I don’t read paper anymore.
I’ve been having a rough week and I couldn’t muster the energy to write. I decided that as an avid reader I had so many great passages to choose from that I would look at my underlined and annotated portions of some of my favorite books. I grabbed East of Eden, probably my favorite adult book, and looked through. I smelled the pages. I enjoyed the musty odor of the paper and ink. I grabbed the complete works of Oscar Wilde and noticed how thin the paper was in comparison to the thicker, rough paper of the Steinbeck. I cracked open The Golden Apples of the Sun, a collection of short stories by Ray Bradbury, who I think is wildly under appreciated.
Opening these books felt like coming home, in a way. Not only was there a certain comfort there, but it wasn’t the same for me now as it had been, which is a homecoming theme in my life lately. I had changed too much to be able to appreciate the books as I used to. I couldn’t tap them and make the print larger, which is the main reason I read via electronic device these days. I couldn’t search for what I was looking for, nor could I make the page easier on my eyes as the sun went down. I also do not annotate by writing revalations I came to anymore, either because I’m older and not in the “highlight everything” mindset I had as a college student, or because of the device itself, and I missed that, too. I also missed the creases of my dog-eared pages (I know that book lovers all over the place are gasping, but it’s who I am) and the dirt smudges on the corners of the spines. Despite the differences though, I found a fundamental truth.
Paper and ink. Gigabytes and electricity. Either way, books are magic. I am grateful to authors who have given me the gift of escape, for an hour or a day or a week. I am so thankful that I have traveled through pages and had my soul painted on by them.
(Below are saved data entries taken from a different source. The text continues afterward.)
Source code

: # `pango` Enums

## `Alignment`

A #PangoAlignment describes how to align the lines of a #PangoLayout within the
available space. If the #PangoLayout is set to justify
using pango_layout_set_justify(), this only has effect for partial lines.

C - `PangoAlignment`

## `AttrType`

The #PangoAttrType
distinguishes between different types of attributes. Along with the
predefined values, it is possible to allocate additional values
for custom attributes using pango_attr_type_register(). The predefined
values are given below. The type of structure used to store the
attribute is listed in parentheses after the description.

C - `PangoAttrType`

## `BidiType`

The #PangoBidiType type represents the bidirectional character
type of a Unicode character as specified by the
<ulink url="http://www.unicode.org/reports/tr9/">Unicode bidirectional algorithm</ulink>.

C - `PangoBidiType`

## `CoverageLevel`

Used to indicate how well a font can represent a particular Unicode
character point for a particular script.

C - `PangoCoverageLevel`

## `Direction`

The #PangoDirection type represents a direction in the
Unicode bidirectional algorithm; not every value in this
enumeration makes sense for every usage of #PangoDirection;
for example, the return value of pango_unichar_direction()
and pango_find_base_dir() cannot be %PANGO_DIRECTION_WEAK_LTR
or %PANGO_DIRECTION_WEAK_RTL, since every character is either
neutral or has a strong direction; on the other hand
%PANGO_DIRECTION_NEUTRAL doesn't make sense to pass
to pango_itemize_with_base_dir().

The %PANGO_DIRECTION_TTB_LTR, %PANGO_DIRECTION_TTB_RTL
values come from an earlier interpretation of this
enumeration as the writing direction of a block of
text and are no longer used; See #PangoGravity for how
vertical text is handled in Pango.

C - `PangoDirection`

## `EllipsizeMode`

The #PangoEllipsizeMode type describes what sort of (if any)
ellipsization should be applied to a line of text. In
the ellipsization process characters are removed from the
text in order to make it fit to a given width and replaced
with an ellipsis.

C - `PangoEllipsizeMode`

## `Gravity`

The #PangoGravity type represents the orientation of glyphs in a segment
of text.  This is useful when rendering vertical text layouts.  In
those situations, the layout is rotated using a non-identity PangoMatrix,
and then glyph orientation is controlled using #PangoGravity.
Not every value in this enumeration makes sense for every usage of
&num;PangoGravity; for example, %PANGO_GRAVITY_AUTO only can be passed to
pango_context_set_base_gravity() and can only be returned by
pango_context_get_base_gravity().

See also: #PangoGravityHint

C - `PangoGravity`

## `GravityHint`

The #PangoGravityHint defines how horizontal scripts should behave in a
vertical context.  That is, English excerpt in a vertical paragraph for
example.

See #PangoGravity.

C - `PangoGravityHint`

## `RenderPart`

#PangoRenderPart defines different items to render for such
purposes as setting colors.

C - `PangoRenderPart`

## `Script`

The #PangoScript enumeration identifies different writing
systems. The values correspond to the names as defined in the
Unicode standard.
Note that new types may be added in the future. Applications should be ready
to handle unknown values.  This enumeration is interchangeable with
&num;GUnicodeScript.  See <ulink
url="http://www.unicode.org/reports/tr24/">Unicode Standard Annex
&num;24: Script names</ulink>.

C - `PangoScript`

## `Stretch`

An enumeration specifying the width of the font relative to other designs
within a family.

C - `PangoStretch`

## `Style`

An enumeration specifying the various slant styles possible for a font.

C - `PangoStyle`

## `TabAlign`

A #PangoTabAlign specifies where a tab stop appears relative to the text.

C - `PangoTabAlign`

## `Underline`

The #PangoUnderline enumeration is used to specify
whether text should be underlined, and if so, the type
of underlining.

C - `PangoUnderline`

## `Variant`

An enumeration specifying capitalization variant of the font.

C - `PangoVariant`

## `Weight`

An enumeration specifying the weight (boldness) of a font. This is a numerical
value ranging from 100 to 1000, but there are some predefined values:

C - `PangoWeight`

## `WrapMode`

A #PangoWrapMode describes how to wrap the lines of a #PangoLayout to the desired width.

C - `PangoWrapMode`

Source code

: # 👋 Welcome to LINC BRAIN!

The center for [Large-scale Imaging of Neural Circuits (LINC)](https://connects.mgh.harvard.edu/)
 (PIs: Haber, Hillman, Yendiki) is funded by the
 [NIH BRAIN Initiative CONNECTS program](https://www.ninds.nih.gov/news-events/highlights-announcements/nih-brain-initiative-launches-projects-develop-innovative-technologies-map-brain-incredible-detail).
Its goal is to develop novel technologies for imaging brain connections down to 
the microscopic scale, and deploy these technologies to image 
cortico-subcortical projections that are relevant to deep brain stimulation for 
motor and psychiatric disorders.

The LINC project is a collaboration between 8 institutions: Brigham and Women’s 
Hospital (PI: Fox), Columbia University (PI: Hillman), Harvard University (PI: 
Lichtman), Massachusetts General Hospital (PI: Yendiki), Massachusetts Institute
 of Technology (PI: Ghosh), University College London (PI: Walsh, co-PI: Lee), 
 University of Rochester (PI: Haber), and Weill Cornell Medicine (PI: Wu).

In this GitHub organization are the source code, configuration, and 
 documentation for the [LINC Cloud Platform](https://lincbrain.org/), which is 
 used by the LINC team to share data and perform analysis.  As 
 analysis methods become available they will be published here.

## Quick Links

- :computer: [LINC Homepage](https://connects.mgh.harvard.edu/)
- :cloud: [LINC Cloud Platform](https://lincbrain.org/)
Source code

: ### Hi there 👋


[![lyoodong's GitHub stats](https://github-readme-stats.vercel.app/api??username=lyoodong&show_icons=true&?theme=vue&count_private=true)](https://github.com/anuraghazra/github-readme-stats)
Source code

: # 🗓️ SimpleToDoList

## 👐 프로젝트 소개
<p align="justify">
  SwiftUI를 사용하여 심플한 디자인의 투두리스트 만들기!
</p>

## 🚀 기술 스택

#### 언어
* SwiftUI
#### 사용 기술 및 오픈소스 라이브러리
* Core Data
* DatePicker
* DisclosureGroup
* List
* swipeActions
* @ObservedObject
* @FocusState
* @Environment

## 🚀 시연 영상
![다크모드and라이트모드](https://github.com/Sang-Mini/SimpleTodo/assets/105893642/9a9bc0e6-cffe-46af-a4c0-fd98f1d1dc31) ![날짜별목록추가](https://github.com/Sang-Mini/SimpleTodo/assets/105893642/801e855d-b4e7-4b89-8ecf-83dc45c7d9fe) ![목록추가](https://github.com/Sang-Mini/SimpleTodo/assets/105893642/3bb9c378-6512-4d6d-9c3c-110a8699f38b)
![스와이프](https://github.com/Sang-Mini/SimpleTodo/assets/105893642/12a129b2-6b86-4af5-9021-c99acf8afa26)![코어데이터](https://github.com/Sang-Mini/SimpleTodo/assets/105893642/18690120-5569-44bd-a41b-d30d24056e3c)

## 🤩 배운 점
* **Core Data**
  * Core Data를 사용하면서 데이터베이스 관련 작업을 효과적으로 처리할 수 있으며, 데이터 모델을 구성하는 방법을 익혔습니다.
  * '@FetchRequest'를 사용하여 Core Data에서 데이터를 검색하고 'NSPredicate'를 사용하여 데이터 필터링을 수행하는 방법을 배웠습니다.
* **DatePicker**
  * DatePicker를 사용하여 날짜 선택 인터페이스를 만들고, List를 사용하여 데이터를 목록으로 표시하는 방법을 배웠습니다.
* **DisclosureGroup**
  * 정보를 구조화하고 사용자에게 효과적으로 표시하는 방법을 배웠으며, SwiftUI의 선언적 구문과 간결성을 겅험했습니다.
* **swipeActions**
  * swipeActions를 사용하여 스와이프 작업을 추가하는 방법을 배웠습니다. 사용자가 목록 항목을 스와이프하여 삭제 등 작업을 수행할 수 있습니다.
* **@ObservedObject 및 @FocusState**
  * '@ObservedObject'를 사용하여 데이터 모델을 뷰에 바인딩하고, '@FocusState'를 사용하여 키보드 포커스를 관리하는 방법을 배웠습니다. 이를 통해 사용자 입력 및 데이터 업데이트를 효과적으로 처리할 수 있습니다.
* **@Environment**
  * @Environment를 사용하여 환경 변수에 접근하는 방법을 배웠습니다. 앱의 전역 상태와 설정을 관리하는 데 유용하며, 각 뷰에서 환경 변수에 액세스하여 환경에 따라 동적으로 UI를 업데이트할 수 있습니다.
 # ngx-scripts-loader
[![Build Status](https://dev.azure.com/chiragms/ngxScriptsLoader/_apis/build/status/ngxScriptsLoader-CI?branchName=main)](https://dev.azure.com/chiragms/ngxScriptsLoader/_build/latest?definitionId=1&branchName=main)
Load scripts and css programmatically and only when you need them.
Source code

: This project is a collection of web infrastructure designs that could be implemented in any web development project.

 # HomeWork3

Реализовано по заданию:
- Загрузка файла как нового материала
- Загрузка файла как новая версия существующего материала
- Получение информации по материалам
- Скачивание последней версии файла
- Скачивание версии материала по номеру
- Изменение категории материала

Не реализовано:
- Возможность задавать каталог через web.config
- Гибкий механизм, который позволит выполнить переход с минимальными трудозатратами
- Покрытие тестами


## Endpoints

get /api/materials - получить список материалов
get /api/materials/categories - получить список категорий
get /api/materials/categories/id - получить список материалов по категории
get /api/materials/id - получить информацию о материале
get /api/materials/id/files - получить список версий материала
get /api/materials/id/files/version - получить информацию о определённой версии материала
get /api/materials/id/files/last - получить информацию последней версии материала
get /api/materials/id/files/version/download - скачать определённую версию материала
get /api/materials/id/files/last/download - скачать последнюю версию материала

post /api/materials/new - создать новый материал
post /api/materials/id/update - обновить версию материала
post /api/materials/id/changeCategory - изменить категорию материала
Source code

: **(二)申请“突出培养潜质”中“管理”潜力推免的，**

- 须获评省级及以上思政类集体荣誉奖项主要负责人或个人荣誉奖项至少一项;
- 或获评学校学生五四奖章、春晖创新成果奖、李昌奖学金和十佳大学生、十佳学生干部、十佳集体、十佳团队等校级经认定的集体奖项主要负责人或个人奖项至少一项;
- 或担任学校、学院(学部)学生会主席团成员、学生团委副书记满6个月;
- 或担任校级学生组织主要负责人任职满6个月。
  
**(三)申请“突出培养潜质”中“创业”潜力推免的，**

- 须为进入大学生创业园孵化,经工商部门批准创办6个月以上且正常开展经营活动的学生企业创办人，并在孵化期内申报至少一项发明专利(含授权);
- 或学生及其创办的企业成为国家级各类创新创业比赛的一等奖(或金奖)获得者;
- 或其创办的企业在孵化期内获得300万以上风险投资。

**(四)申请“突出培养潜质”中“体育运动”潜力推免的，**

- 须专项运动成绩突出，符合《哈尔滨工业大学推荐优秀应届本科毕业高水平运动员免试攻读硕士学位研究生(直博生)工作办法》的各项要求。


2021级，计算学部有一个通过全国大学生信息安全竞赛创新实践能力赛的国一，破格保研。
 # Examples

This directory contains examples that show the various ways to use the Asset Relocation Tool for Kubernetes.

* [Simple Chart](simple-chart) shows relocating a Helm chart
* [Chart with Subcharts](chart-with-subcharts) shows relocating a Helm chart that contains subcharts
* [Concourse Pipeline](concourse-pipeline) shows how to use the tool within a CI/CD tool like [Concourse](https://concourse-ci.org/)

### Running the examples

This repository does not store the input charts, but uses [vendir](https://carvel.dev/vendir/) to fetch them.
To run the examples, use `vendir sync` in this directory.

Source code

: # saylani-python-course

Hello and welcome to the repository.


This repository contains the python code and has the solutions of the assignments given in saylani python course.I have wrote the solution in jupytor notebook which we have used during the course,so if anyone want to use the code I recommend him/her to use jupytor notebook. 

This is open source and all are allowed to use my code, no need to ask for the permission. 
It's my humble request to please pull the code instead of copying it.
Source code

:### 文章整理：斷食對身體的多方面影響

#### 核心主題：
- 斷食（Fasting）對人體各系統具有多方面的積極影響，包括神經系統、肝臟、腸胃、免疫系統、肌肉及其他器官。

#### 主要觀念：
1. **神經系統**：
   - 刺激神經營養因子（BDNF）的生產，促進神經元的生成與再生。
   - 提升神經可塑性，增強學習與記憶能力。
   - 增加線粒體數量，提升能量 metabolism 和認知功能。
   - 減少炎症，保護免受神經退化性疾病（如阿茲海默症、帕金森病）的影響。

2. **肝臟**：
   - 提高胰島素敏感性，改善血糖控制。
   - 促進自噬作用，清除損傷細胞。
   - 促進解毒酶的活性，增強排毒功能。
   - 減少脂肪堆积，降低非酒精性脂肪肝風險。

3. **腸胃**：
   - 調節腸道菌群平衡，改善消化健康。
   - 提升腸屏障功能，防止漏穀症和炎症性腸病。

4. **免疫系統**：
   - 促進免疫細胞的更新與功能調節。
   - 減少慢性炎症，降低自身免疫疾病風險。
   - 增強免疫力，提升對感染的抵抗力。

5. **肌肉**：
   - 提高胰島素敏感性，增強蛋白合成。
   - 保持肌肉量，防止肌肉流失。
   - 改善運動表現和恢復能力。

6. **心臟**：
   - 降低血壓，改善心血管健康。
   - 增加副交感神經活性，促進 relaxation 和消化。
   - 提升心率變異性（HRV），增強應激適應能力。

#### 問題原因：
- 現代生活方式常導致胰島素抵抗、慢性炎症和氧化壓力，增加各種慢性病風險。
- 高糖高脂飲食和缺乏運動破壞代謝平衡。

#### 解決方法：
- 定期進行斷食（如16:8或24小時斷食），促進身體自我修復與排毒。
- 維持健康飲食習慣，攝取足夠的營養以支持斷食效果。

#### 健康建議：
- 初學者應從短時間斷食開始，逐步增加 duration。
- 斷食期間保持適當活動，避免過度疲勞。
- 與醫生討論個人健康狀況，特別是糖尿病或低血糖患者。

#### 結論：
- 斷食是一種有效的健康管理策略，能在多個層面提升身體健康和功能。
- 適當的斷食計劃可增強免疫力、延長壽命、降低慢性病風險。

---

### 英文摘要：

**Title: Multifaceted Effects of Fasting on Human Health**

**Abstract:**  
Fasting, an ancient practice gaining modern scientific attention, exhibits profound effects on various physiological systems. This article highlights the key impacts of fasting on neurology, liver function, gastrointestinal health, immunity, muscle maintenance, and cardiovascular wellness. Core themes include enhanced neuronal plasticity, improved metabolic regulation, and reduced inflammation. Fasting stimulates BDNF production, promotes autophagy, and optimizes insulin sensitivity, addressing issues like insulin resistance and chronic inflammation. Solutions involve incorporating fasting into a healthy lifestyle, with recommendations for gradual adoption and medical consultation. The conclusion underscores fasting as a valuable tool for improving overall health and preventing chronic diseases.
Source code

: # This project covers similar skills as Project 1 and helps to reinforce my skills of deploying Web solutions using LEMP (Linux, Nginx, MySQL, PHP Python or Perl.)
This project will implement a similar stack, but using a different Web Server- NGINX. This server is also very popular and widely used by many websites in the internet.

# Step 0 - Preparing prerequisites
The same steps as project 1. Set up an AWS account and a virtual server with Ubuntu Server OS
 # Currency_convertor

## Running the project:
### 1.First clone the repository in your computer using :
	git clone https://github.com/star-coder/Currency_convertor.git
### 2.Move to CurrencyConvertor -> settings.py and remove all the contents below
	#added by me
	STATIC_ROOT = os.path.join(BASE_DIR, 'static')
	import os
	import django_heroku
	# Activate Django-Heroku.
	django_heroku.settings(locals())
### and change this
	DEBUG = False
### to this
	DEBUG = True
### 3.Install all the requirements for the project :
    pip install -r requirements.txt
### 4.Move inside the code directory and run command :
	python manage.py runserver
It’s a gift.
I will leave you with these beautiful words that I rediscovered from Ray Bradbury’s short story “The Fog Horn.”
“We need a voice to call across the water and call ships; I’ll make one. I’ll make a voice like all of time and all of the fog that ever was; on the voice that is like an empty bed all night long, and like an empty house when you open the door, and like trees in autumn with no leaves. I sound like the birds flying south, crying, and a sound like November wind and the sea on the hard, cold shore. I’ll make a sound that’s so alone that no one can miss it, that whoever hears it will weep in their souls, and hearths will seem warmer, and being inside will seem better to all who hear it in the distant towns. I’ll make me a sound and an apparatus and they’ll call it a Fog Horn and whoever hears it will know the sadness of eternity and the briefness of life.”
Thanks, Mr. Bradbury.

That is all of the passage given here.